BEGIN THE DATA

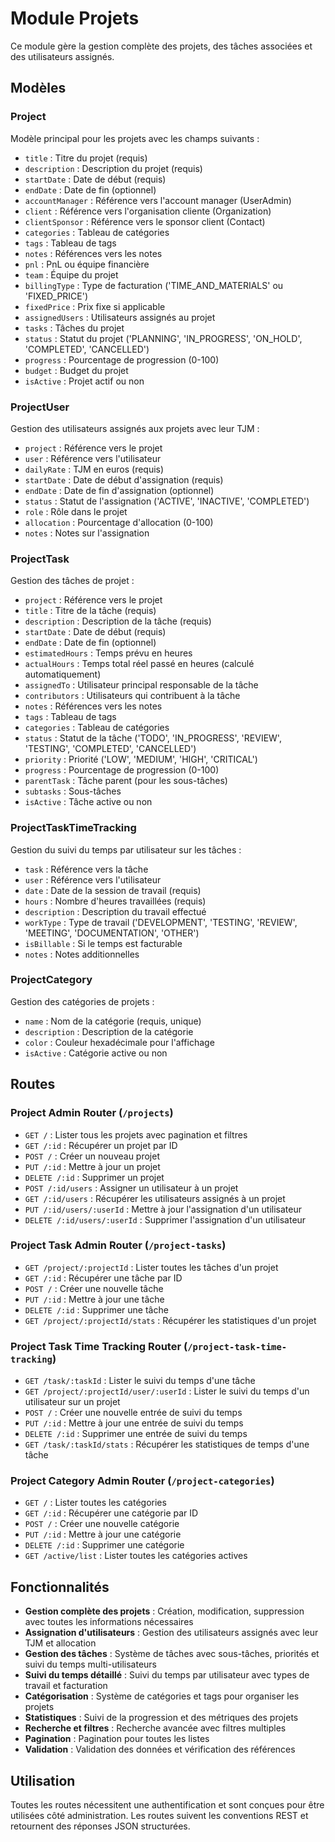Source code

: # Module Projets

Ce module gère la gestion complète des projets, des tâches associées et des utilisateurs assignés.

## Modèles

### Project
Modèle principal pour les projets avec les champs suivants :
- `title` : Titre du projet (requis)
- `description` : Description du projet (requis)
- `startDate` : Date de début (requis)
- `endDate` : Date de fin (optionnel)
- `accountManager` : Référence vers l'account manager (UserAdmin)
- `client` : Référence vers l'organisation cliente (Organization)
- `clientSponsor` : Référence vers le sponsor client (Contact)
- `categories` : Tableau de catégories
- `tags` : Tableau de tags
- `notes` : Références vers les notes
- `pnl` : PnL ou équipe financière
- `team` : Équipe du projet
- `billingType` : Type de facturation ('TIME_AND_MATERIALS' ou 'FIXED_PRICE')
- `fixedPrice` : Prix fixe si applicable
- `assignedUsers` : Utilisateurs assignés au projet
- `tasks` : Tâches du projet
- `status` : Statut du projet ('PLANNING', 'IN_PROGRESS', 'ON_HOLD', 'COMPLETED', 'CANCELLED')
- `progress` : Pourcentage de progression (0-100)
- `budget` : Budget du projet
- `isActive` : Projet actif ou non

### ProjectUser
Gestion des utilisateurs assignés aux projets avec leur TJM :
- `project` : Référence vers le projet
- `user` : Référence vers l'utilisateur
- `dailyRate` : TJM en euros (requis)
- `startDate` : Date de début d'assignation (requis)
- `endDate` : Date de fin d'assignation (optionnel)
- `status` : Statut de l'assignation ('ACTIVE', 'INACTIVE', 'COMPLETED')
- `role` : Rôle dans le projet
- `allocation` : Pourcentage d'allocation (0-100)
- `notes` : Notes sur l'assignation

### ProjectTask
Gestion des tâches de projet :
- `project` : Référence vers le projet
- `title` : Titre de la tâche (requis)
- `description` : Description de la tâche (requis)
- `startDate` : Date de début (requis)
- `endDate` : Date de fin (optionnel)
- `estimatedHours` : Temps prévu en heures
- `actualHours` : Temps total réel passé en heures (calculé automatiquement)
- `assignedTo` : Utilisateur principal responsable de la tâche
- `contributors` : Utilisateurs qui contribuent à la tâche
- `notes` : Références vers les notes
- `tags` : Tableau de tags
- `categories` : Tableau de catégories
- `status` : Statut de la tâche ('TODO', 'IN_PROGRESS', 'REVIEW', 'TESTING', 'COMPLETED', 'CANCELLED')
- `priority` : Priorité ('LOW', 'MEDIUM', 'HIGH', 'CRITICAL')
- `progress` : Pourcentage de progression (0-100)
- `parentTask` : Tâche parent (pour les sous-tâches)
- `subtasks` : Sous-tâches
- `isActive` : Tâche active ou non

### ProjectTaskTimeTracking
Gestion du suivi du temps par utilisateur sur les tâches :
- `task` : Référence vers la tâche
- `user` : Référence vers l'utilisateur
- `date` : Date de la session de travail (requis)
- `hours` : Nombre d'heures travaillées (requis)
- `description` : Description du travail effectué
- `workType` : Type de travail ('DEVELOPMENT', 'TESTING', 'REVIEW', 'MEETING', 'DOCUMENTATION', 'OTHER')
- `isBillable` : Si le temps est facturable
- `notes` : Notes additionnelles

### ProjectCategory
Gestion des catégories de projets :
- `name` : Nom de la catégorie (requis, unique)
- `description` : Description de la catégorie
- `color` : Couleur hexadécimale pour l'affichage
- `isActive` : Catégorie active ou non

## Routes

### Project Admin Router (`/projects`)
- `GET /` : Lister tous les projets avec pagination et filtres
- `GET /:id` : Récupérer un projet par ID
- `POST /` : Créer un nouveau projet
- `PUT /:id` : Mettre à jour un projet
- `DELETE /:id` : Supprimer un projet
- `POST /:id/users` : Assigner un utilisateur à un projet
- `GET /:id/users` : Récupérer les utilisateurs assignés à un projet
- `PUT /:id/users/:userId` : Mettre à jour l'assignation d'un utilisateur
- `DELETE /:id/users/:userId` : Supprimer l'assignation d'un utilisateur

### Project Task Admin Router (`/project-tasks`)
- `GET /project/:projectId` : Lister toutes les tâches d'un projet
- `GET /:id` : Récupérer une tâche par ID
- `POST /` : Créer une nouvelle tâche
- `PUT /:id` : Mettre à jour une tâche
- `DELETE /:id` : Supprimer une tâche
- `GET /project/:projectId/stats` : Récupérer les statistiques d'un projet

### Project Task Time Tracking Router (`/project-task-time-tracking`)
- `GET /task/:taskId` : Lister le suivi du temps d'une tâche
- `GET /project/:projectId/user/:userId` : Lister le suivi du temps d'un utilisateur sur un projet
- `POST /` : Créer une nouvelle entrée de suivi du temps
- `PUT /:id` : Mettre à jour une entrée de suivi du temps
- `DELETE /:id` : Supprimer une entrée de suivi du temps
- `GET /task/:taskId/stats` : Récupérer les statistiques de temps d'une tâche

### Project Category Admin Router (`/project-categories`)
- `GET /` : Lister toutes les catégories
- `GET /:id` : Récupérer une catégorie par ID
- `POST /` : Créer une nouvelle catégorie
- `PUT /:id` : Mettre à jour une catégorie
- `DELETE /:id` : Supprimer une catégorie
- `GET /active/list` : Lister toutes les catégories actives

## Fonctionnalités

- **Gestion complète des projets** : Création, modification, suppression avec toutes les informations nécessaires
- **Assignation d'utilisateurs** : Gestion des utilisateurs assignés avec leur TJM et allocation
- **Gestion des tâches** : Système de tâches avec sous-tâches, priorités et suivi du temps multi-utilisateurs
- **Suivi du temps détaillé** : Suivi du temps par utilisateur avec types de travail et facturation
- **Catégorisation** : Système de catégories et tags pour organiser les projets
- **Statistiques** : Suivi de la progression et des métriques des projets
- **Recherche et filtres** : Recherche avancée avec filtres multiples
- **Pagination** : Pagination pour toutes les listes
- **Validation** : Validation des données et vérification des références

## Utilisation

Toutes les routes nécessitent une authentification et sont conçues pour être utilisées côté administration. Les routes suivent les conventions REST et retournent des réponses JSON structurées.
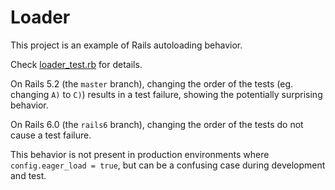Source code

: # Loader

This project is an example of Rails autoloading behavior.

Check [loader_test.rb](test/models/loader_test.rb) for details.

On Rails 5.2 (the `master` branch), changing the order of the tests (eg. changing `A)` to `C)`) results
in a test failure, showing the potentially surprising behavior.

On Rails 6.0 (the `rails6` branch), changing the order of the tests do not cause a test failure.

This behavior is not present in production environments where `config.eager_load = true`, but
can be a confusing case during development and test.
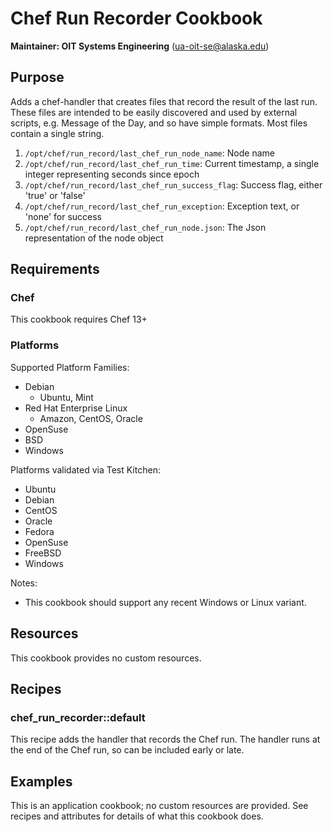 # Chef Run Recorder Cookbook

__Maintainer: OIT Systems Engineering__ (<ua-oit-se@alaska.edu>)

## Purpose

Adds a chef-handler that creates files that record the result of the last run.
These files are intended to be easily discovered and used by external scripts, e.g. Message of the Day, and so have simple formats.
Most files contain a single string.

1. `/opt/chef/run_record/last_chef_run_node_name`: Node name
1. `/opt/chef/run_record/last_chef_run_time`: Current timestamp, a single integer representing seconds since epoch
1. `/opt/chef/run_record/last_chef_run_success_flag`: Success flag, either 'true' or 'false'
1. `/opt/chef/run_record/last_chef_run_exception`: Exception text, or 'none' for success
1. `/opt/chef/run_record/last_chef_run_node.json`: The Json representation of the node object

## Requirements

### Chef

This cookbook requires Chef 13+

### Platforms

Supported Platform Families:

* Debian
  * Ubuntu, Mint
* Red Hat Enterprise Linux
  * Amazon, CentOS, Oracle
* OpenSuse
* BSD
* Windows

Platforms validated via Test Kitchen:

* Ubuntu
* Debian
* CentOS
* Oracle
* Fedora
* OpenSuse
* FreeBSD
* Windows

Notes:

* This cookbook should support any recent Windows or Linux variant.

## Resources

This cookbook provides no custom resources.

## Recipes

### chef_run_recorder::default

This recipe adds the handler that records the Chef run.  The handler runs at the end of the Chef run, so can be included early or late.

## Examples

This is an application cookbook; no custom resources are provided.  See recipes and attributes for details of what this cookbook does.
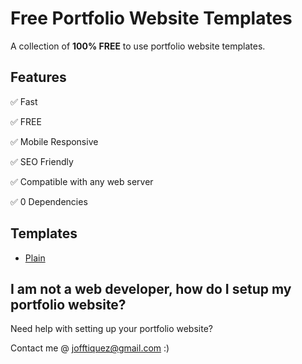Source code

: # Free Portfolio Website Templates

A collection of **100% FREE** to use portfolio website templates.

## Features

✅ Fast

✅ FREE

✅ Mobile Responsive

✅ SEO Friendly

✅ Compatible with any web server

✅ 0 Dependencies

## Templates

- [Plain](https://freefolio-plain.surge.sh)

## I am not a web developer, how do I setup my portfolio website?

Need help with setting up your portfolio website?

Contact me @ jofftiquez@gmail.com :)
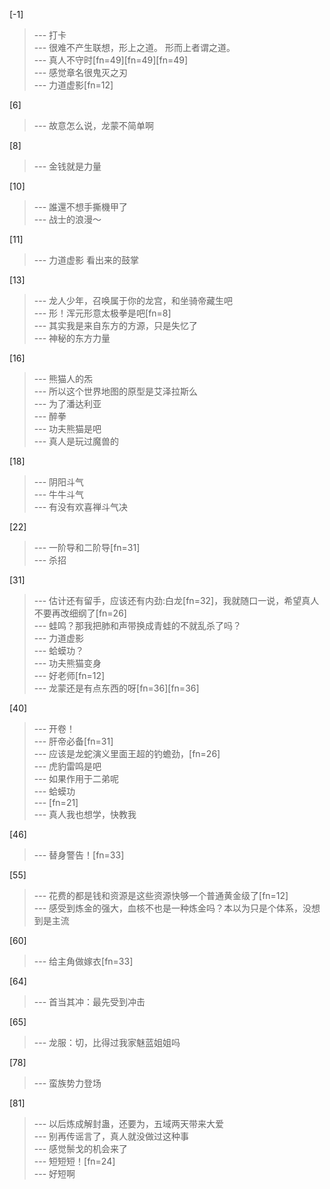 
[-1] 
>--- 打卡<br>
>--- 很难不产生联想，形上之道。
形而上者谓之道。<br>
>--- 真人不守时[fn=49][fn=49][fn=49]<br>
>--- 感觉章名很鬼灭之刃<br>
>--- 力道虚影[fn=12]<br>

[6] 
>--- 故意怎么说，龙蒙不简单啊<br>

[8] 
>--- 金钱就是力量<br>

[10] 
>--- 誰還不想手撕機甲了<br>
>--- 战士的浪漫～<br>

[11] 
>--- 力道虚影 看出来的鼓掌<br>

[13] 
>--- 龙人少年，召唤属于你的龙宫，和坐骑帝藏生吧<br>
>--- 形！浑元形意太极拳是吧[fn=8]<br>
>--- 其实我是来自东方的方源，只是失忆了<br>
>--- 神秘的东方力量<br>

[16] 
>--- 熊猫人的炁<br>
>--- 所以这个世界地图的原型是艾泽拉斯么<br>
>--- 为了潘达利亚<br>
>--- 醉拳<br>
>--- 功夫熊猫是吧<br>
>--- 真人是玩过魔兽的<br>

[18] 
>--- 阴阳斗气<br>
>--- 牛牛斗气<br>
>--- 有没有欢喜禅斗气决<br>

[22] 
>--- 一阶导和二阶导[fn=31]<br>
>--- 杀招<br>

[31] 
>--- 估计还有留手，应该还有内劲:白龙[fn=32]，我就随口一说，希望真人不要再改细纲了[fn=26]<br>
>--- 蛙鸣？那我把肺和声带换成青蛙的不就乱杀了吗？<br>
>--- 力道虚影<br>
>--- 蛤蟆功？<br>
>--- 功夫熊猫变身<br>
>--- 好老师[fn=12]<br>
>--- 龙蒙还是有点东西的呀[fn=36][fn=36]<br>

[40] 
>--- 开卷！<br>
>--- 肝帝必备[fn=31]<br>
>--- 应该是龙蛇演义里面王超的钓蟾劲，[fn=26]<br>
>--- 虎豹雷鸣是吧<br>
>--- 如果作用于二弟呢<br>
>--- 蛤蟆功<br>
>--- [fn=21]<br>
>--- 真人我也想学，快教我<br>

[46] 
>--- 替身警告！[fn=33]<br>

[55] 
>--- 花费的都是钱和资源是这些资源快够一个普通黄金级了[fn=12]<br>
>--- 感受到炼金的强大，血核不也是一种炼金吗？本以为只是个体系，没想到是主流<br>

[60] 
>--- 给主角做嫁衣[fn=33]<br>

[64] 
>--- 首当其冲：最先受到冲击<br>

[65] 
>--- 龙服：切，比得过我家魅蓝姐姐吗<br>

[78] 
>--- 蛮族势力登场<br>

[81] 
>--- 以后炼成解封蛊，还要为，五域两天带来大爱<br>
>--- 别再传谣言了，真人就没做过这种事<br>
>--- 感觉鬃戈的机会来了<br>
>--- 短短短！[fn=24]<br>
>--- 好短啊<br>

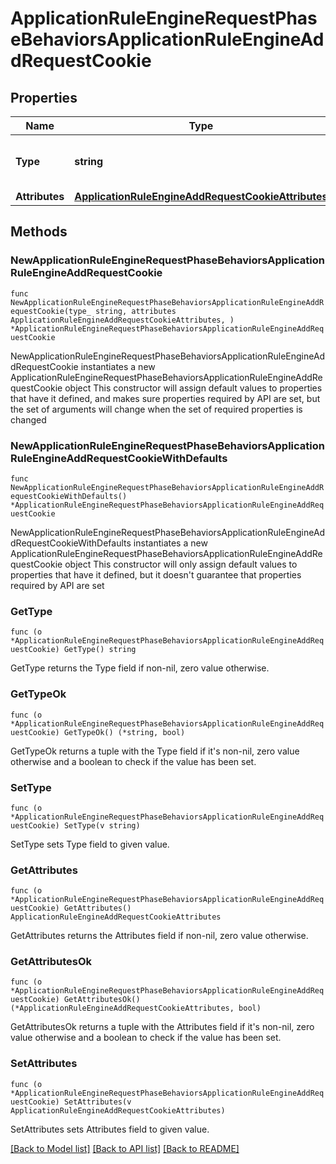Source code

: # ApplicationRuleEngineRequestPhaseBehaviorsApplicationRuleEngineAddRequestCookie

## Properties

Name | Type | Description | Notes
------------ | ------------- | ------------- | -------------
**Type** | **string** | * &#x60;add_request_cookie&#x60; - add_request_cookie | 
**Attributes** | [**ApplicationRuleEngineAddRequestCookieAttributes**](ApplicationRuleEngineAddRequestCookieAttributes.md) |  | 

## Methods

### NewApplicationRuleEngineRequestPhaseBehaviorsApplicationRuleEngineAddRequestCookie

`func NewApplicationRuleEngineRequestPhaseBehaviorsApplicationRuleEngineAddRequestCookie(type_ string, attributes ApplicationRuleEngineAddRequestCookieAttributes, ) *ApplicationRuleEngineRequestPhaseBehaviorsApplicationRuleEngineAddRequestCookie`

NewApplicationRuleEngineRequestPhaseBehaviorsApplicationRuleEngineAddRequestCookie instantiates a new ApplicationRuleEngineRequestPhaseBehaviorsApplicationRuleEngineAddRequestCookie object
This constructor will assign default values to properties that have it defined,
and makes sure properties required by API are set, but the set of arguments
will change when the set of required properties is changed

### NewApplicationRuleEngineRequestPhaseBehaviorsApplicationRuleEngineAddRequestCookieWithDefaults

`func NewApplicationRuleEngineRequestPhaseBehaviorsApplicationRuleEngineAddRequestCookieWithDefaults() *ApplicationRuleEngineRequestPhaseBehaviorsApplicationRuleEngineAddRequestCookie`

NewApplicationRuleEngineRequestPhaseBehaviorsApplicationRuleEngineAddRequestCookieWithDefaults instantiates a new ApplicationRuleEngineRequestPhaseBehaviorsApplicationRuleEngineAddRequestCookie object
This constructor will only assign default values to properties that have it defined,
but it doesn't guarantee that properties required by API are set

### GetType

`func (o *ApplicationRuleEngineRequestPhaseBehaviorsApplicationRuleEngineAddRequestCookie) GetType() string`

GetType returns the Type field if non-nil, zero value otherwise.

### GetTypeOk

`func (o *ApplicationRuleEngineRequestPhaseBehaviorsApplicationRuleEngineAddRequestCookie) GetTypeOk() (*string, bool)`

GetTypeOk returns a tuple with the Type field if it's non-nil, zero value otherwise
and a boolean to check if the value has been set.

### SetType

`func (o *ApplicationRuleEngineRequestPhaseBehaviorsApplicationRuleEngineAddRequestCookie) SetType(v string)`

SetType sets Type field to given value.


### GetAttributes

`func (o *ApplicationRuleEngineRequestPhaseBehaviorsApplicationRuleEngineAddRequestCookie) GetAttributes() ApplicationRuleEngineAddRequestCookieAttributes`

GetAttributes returns the Attributes field if non-nil, zero value otherwise.

### GetAttributesOk

`func (o *ApplicationRuleEngineRequestPhaseBehaviorsApplicationRuleEngineAddRequestCookie) GetAttributesOk() (*ApplicationRuleEngineAddRequestCookieAttributes, bool)`

GetAttributesOk returns a tuple with the Attributes field if it's non-nil, zero value otherwise
and a boolean to check if the value has been set.

### SetAttributes

`func (o *ApplicationRuleEngineRequestPhaseBehaviorsApplicationRuleEngineAddRequestCookie) SetAttributes(v ApplicationRuleEngineAddRequestCookieAttributes)`

SetAttributes sets Attributes field to given value.



[[Back to Model list]](../README.md#documentation-for-models) [[Back to API list]](../README.md#documentation-for-api-endpoints) [[Back to README]](../README.md)


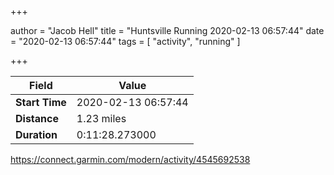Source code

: +++

author = "Jacob Hell"
title = "Huntsville Running 2020-02-13 06:57:44"
date = "2020-02-13 06:57:44"
tags = [
    "activity", "running"
]

+++

<!--more-->

|Field  |Value  |
|--- | --- |
|**Start Time**|2020-02-13 06:57:44|
|**Distance**|1.23 miles|
|**Duration**|0:11:28.273000|

https://connect.garmin.com/modern/activity/4545692538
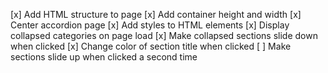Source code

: 

 [x] Add HTML structure to page
 [x] Add container height and width
 [x] Center accordion page
 [x] Add styles to HTML elements
 [x] Display collapsed categories on page load
 [x] Make collapsed sections slide down when clicked
 [x] Change color of section title when clicked
 [ ] Make sections slide up when clicked a second time
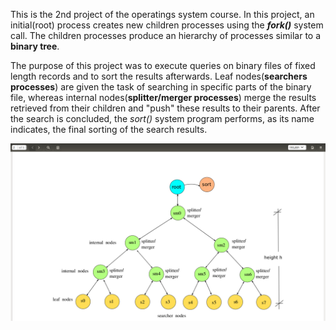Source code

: 
This is the 2nd project of the operatings system course. In this project, an initial(root) process creates new children processes using the **_fork()_** system call. The children processes produce an hierarchy of processes similar to a **binary tree**. 

The purpose of this project was to execute queries on binary files of fixed length records and to sort the results afterwards. Leaf nodes(**searchers processes**) are given the task of searching in specific parts of the binary file, whereas internal nodes(**splitter/merger processes**) merge the results retrieved from their children and "push" these results to their parents. After the search is concluded, the *sort()* system program performs, as its name indicates, the final sorting of the search results.

![Screenshot](BinaryTree.png)
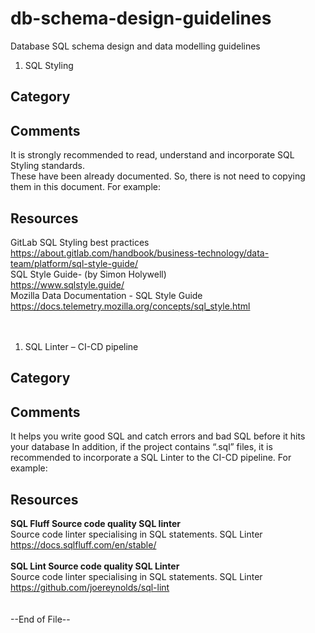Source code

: # db-schema-design-guidelines
Database SQL schema design and data modelling guidelines
1. SQL Styling 
## Category
## Comments
It is strongly recommended to read, understand and incorporate SQL Styling standards. <br>
These have been already documented. So, there is not need to copying them in this document. For example: 
## Resources
GitLab SQL Styling best practices <br>
https://about.gitlab.com/handbook/business-technology/data-team/platform/sql-style-guide/  <br>
SQL Style Guide- (by Simon Holywell) <br>
https://www.sqlstyle.guide/ <br>
Mozilla Data Documentation - SQL Style Guide <br>
https://docs.telemetry.mozilla.org/concepts/sql_style.html 
<br>
<br>
<br>
1. SQL Linter – CI-CD pipeline
## Category
## Comments
It helps you write good SQL and catch errors and bad SQL before it hits your database
In addition, if the project contains “.sql” files, it is recommended to incorporate a SQL Linter to the CI-CD pipeline. 
For example:
## Resources
**SQL Fluff	Source code quality	SQL linter** <br>
Source code linter specialising in SQL statements.	SQL Linter <br>
https://docs.sqlfluff.com/en/stable/ <br> 
<br>
**SQL Lint	Source code quality	SQL Linter**<br>
Source code linter specialising in SQL statements.	SQL Linter
https://github.com/joereynolds/sql-lint
<br>
<br>
<br>
--End of File--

END THE DATA

Could you transcribe the entries above word for word, from the line with "ou équipe financière" down to the line with "assignés au projet", keeping both?

• RESULT FOR THIS TASK
- `pnl` : PnL ou équipe financière
- `team` : Équipe du projet
- `billingType` : Type de facturation ('TIME_AND_MATERIALS' ou 'FIXED_PRICE')
- `fixedPrice` : Prix fixe si applicable
- `assignedUsers` : Utilisateurs assignés au projet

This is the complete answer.